--- Assigned task ---
Reproduce the line that contains "a command, several" and every line after it through the end of the records, exactly, with nothing added.

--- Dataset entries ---
☆ ☆ ☆ ☆ ☆ ☆ ☆

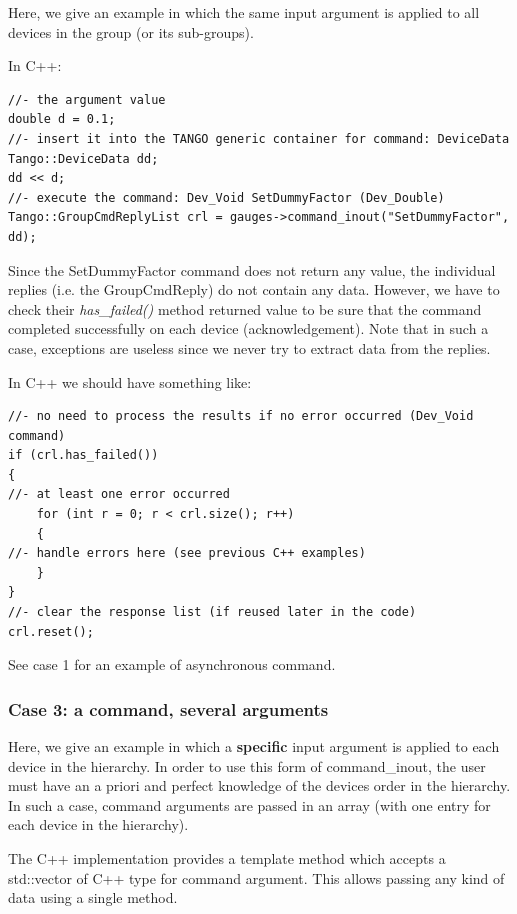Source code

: Here, we give an example in which the same input argument is applied
to all devices in the group (or its sub-groups). 

In C++:


\begin{verbatim}
//- the argument value
double d = 0.1;
//- insert it into the TANGO generic container for command: DeviceData
Tango::DeviceData dd;
dd << d;
//- execute the command: Dev_Void SetDummyFactor (Dev_Double)
Tango::GroupCmdReplyList crl = gauges->command_inout("SetDummyFactor", dd);
\end{verbatim}


Since the SetDummyFactor command does not return any value, the individual
replies (i.e. the GroupCmdReply) do not contain any data. However,
we have to check their \emph{has\_failed()} method
returned value to be sure that the command completed successfully
on each device (acknowledgement). Note that in such a case, exceptions
are useless since we never try to extract data from the replies. 

In C++ we should have something like: 


\begin{verbatim}
//- no need to process the results if no error occurred (Dev_Void command)
if (crl.has_failed())
{
//- at least one error occurred
    for (int r = 0; r < crl.size(); r++)
    {
//- handle errors here (see previous C++ examples)
    }
}
//- clear the response list (if reused later in the code)
crl.reset();
\end{verbatim}


See case 1 for an example of asynchronous command.


\subsubsection{Case 3: a command, several arguments}
\label{sub:Case-3}

Here, we give an example in which a \textbf{specific} input argument
is applied to each device in the hierarchy. In order to use this form
of command\_inout, the user must have an \textquotedbl{}a
priori\textquotedbl{} and \textquotedbl{}perfect\textquotedbl{} knowledge
of the devices order in the hierarchy. In such a case, command arguments
are passed in an \textquotedbl{}array\textquotedbl{} (with one entry
for each device in the hierarchy).

The C++ implementation provides a template method which accepts a
std::vector of \textquotedbl{}C++ type for command argument\textquotedbl{}.
This allows passing any kind of data using a single method.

☆ ☆ ☆ ☆ ☆ ☆ ☆

--- Problem solution ---
\subsubsection{Case 3: a command, several arguments}
\label{sub:Case-3}

Here, we give an example in which a \textbf{specific} input argument
is applied to each device in the hierarchy. In order to use this form
of command\_inout, the user must have an \textquotedbl{}a
priori\textquotedbl{} and \textquotedbl{}perfect\textquotedbl{} knowledge
of the devices order in the hierarchy. In such a case, command arguments
are passed in an \textquotedbl{}array\textquotedbl{} (with one entry
for each device in the hierarchy).

The C++ implementation provides a template method which accepts a
std::vector of \textquotedbl{}C++ type for command argument\textquotedbl{}.
This allows passing any kind of data using a single method.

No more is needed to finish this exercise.